Look over the entries that follow and work out how many lines contain "your". State the number only.

[DATA RECORDS Boundary: Start]

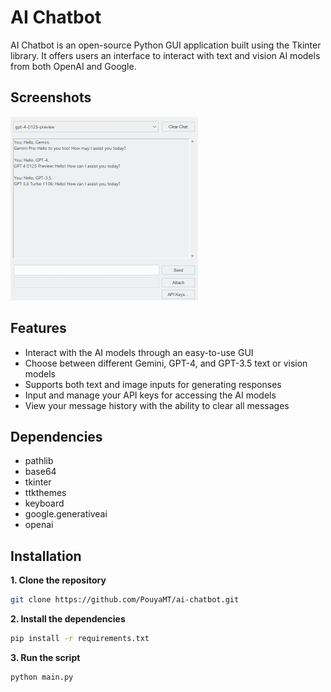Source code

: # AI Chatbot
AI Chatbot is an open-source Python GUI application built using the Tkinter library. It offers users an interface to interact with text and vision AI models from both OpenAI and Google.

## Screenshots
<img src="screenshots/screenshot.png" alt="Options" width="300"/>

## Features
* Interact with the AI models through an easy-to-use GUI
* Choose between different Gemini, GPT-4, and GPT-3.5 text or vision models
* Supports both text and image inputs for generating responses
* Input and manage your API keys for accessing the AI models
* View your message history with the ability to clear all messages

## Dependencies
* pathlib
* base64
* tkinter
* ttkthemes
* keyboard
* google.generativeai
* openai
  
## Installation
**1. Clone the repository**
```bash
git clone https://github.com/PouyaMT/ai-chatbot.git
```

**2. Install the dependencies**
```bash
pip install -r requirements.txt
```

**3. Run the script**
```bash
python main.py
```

[DATA RECORDS Boundary: End]
[DATA RECORDS Boundary: Start]

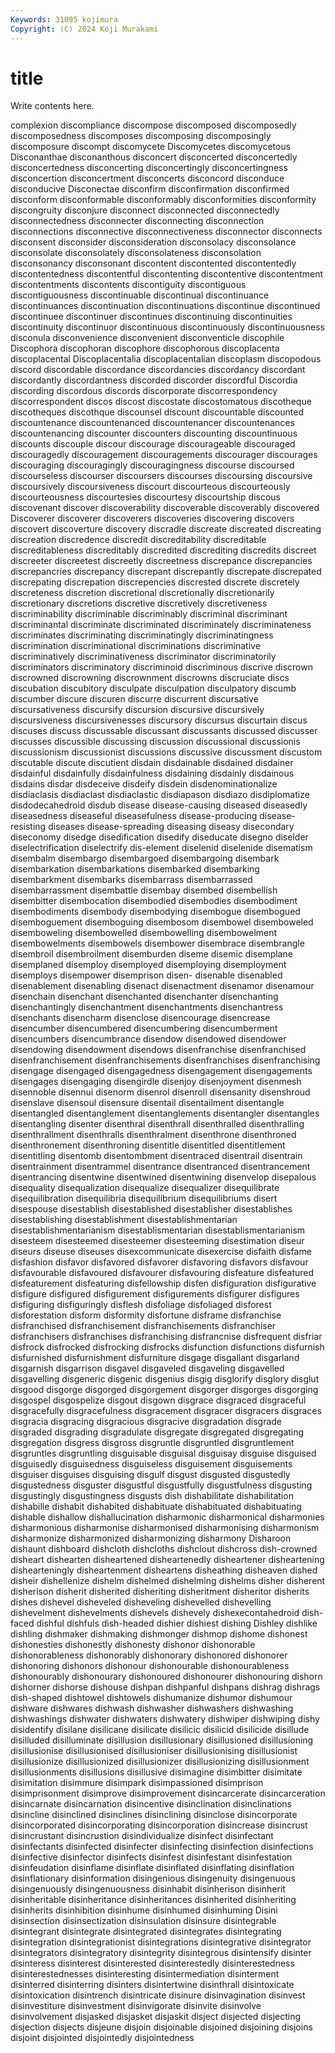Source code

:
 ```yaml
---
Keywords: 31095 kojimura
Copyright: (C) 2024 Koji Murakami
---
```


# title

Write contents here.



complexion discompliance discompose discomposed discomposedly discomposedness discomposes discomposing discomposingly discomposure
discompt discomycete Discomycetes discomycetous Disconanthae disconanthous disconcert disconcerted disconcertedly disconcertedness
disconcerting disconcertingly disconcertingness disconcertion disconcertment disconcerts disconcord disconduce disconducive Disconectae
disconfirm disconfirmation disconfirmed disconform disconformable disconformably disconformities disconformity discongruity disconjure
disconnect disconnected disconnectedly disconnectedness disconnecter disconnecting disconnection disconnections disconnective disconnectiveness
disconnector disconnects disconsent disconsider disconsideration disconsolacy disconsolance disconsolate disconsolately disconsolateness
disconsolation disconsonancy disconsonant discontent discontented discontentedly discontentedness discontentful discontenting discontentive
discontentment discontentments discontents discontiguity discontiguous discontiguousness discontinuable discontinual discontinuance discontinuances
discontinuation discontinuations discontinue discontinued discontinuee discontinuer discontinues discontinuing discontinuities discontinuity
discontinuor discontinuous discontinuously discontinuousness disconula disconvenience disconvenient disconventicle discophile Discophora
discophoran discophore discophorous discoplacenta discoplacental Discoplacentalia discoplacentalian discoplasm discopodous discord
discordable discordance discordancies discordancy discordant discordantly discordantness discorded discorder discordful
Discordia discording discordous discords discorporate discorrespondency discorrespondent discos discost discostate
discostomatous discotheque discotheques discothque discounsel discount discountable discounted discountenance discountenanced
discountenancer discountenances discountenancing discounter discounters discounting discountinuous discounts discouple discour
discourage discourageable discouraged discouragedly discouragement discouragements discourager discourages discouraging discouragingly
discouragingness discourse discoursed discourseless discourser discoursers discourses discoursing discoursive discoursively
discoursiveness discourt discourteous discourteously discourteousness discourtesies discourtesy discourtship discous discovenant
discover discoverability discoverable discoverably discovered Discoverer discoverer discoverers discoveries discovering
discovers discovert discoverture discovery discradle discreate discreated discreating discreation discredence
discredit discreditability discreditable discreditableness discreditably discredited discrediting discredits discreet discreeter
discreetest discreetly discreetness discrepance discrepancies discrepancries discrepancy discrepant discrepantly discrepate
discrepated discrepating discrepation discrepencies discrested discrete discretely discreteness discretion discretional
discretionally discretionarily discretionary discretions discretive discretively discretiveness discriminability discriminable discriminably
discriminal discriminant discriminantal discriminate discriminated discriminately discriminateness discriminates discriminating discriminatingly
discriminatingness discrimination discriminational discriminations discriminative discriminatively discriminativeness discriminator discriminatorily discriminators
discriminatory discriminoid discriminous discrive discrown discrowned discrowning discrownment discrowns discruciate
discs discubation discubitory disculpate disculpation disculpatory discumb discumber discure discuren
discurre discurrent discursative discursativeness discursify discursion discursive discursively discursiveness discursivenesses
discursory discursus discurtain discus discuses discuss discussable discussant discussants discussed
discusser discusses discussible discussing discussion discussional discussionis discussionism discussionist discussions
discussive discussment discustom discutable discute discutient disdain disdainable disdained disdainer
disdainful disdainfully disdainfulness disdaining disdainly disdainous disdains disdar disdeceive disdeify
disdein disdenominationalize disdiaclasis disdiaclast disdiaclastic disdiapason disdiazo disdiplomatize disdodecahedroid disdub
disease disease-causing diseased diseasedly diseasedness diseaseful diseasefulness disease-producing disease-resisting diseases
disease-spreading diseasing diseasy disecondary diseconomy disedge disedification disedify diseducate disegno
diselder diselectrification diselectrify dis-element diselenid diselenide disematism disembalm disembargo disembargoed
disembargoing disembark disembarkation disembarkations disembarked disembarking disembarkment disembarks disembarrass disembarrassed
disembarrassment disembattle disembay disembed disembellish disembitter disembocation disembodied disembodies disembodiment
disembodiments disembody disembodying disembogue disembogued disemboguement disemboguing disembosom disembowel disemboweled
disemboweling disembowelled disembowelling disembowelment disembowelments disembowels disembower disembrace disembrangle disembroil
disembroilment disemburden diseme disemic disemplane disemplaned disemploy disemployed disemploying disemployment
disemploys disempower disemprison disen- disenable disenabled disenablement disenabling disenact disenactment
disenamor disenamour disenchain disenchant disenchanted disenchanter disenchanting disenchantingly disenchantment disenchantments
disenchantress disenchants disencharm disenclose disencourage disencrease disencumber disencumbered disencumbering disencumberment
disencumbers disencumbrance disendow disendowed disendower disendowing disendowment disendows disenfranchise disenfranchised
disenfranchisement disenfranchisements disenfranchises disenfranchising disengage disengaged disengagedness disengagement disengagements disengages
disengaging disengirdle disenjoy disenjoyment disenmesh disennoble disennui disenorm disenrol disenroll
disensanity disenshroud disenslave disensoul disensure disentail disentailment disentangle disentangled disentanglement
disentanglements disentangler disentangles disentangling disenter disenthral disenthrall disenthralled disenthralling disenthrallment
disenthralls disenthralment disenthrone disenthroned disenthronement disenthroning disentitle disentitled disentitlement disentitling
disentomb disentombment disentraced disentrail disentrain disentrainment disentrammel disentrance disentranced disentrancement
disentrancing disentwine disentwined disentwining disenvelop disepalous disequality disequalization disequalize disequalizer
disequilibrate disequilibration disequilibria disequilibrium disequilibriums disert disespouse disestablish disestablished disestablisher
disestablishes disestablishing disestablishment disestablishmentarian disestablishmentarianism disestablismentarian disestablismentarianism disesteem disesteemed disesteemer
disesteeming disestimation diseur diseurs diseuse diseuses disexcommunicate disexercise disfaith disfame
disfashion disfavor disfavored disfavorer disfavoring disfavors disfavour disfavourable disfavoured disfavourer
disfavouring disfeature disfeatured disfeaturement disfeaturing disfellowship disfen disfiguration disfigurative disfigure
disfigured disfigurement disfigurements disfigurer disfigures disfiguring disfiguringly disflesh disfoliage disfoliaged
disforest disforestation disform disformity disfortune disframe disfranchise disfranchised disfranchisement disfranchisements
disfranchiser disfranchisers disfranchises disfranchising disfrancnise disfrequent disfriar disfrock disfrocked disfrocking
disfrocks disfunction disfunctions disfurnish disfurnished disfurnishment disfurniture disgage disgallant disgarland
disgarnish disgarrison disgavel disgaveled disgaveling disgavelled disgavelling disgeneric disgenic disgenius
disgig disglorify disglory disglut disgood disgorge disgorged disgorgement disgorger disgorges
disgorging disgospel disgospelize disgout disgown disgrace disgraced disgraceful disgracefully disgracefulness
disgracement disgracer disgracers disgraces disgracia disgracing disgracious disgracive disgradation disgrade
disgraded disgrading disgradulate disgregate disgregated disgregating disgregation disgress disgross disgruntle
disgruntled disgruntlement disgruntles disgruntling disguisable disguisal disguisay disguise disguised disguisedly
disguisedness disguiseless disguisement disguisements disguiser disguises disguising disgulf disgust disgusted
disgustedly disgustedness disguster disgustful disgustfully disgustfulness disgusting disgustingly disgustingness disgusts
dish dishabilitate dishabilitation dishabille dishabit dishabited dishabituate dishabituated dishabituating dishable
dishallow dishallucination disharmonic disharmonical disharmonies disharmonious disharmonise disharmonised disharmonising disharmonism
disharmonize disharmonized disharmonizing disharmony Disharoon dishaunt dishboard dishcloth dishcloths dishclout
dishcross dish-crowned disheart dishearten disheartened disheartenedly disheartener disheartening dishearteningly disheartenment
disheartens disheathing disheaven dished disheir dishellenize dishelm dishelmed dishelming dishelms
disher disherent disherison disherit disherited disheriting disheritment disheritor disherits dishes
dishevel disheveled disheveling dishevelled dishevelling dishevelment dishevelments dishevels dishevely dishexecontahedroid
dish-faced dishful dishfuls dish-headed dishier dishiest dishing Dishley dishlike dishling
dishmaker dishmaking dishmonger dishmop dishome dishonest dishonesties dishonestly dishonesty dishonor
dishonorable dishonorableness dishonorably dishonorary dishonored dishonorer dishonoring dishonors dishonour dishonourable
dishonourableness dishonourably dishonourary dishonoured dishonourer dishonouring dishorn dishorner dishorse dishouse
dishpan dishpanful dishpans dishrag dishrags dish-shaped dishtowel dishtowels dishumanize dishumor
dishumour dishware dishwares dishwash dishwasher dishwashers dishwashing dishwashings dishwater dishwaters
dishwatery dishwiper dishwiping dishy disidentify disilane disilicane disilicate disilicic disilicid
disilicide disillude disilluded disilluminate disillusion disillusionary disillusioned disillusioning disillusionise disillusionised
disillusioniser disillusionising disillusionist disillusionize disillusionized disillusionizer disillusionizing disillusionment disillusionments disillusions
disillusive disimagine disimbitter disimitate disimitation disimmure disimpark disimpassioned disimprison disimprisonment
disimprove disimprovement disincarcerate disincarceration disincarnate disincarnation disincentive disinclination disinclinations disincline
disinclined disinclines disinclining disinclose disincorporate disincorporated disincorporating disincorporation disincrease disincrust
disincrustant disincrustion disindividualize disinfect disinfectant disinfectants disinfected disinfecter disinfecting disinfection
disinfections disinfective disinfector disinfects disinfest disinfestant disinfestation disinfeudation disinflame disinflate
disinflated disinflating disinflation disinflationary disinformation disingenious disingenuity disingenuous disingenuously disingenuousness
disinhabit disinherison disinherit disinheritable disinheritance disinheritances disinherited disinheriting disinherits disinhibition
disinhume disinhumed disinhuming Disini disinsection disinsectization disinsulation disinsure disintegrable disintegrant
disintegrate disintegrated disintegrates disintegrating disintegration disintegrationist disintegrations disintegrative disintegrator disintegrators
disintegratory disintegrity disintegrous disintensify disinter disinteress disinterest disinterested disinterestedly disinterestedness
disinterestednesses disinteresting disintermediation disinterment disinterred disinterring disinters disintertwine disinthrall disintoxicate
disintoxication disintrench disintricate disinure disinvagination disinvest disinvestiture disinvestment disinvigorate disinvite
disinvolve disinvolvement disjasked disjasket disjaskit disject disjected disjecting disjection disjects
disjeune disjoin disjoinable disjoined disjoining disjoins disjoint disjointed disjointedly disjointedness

[DATA RECORDS Boundary: End]

EXERCISE RESPONSE: 2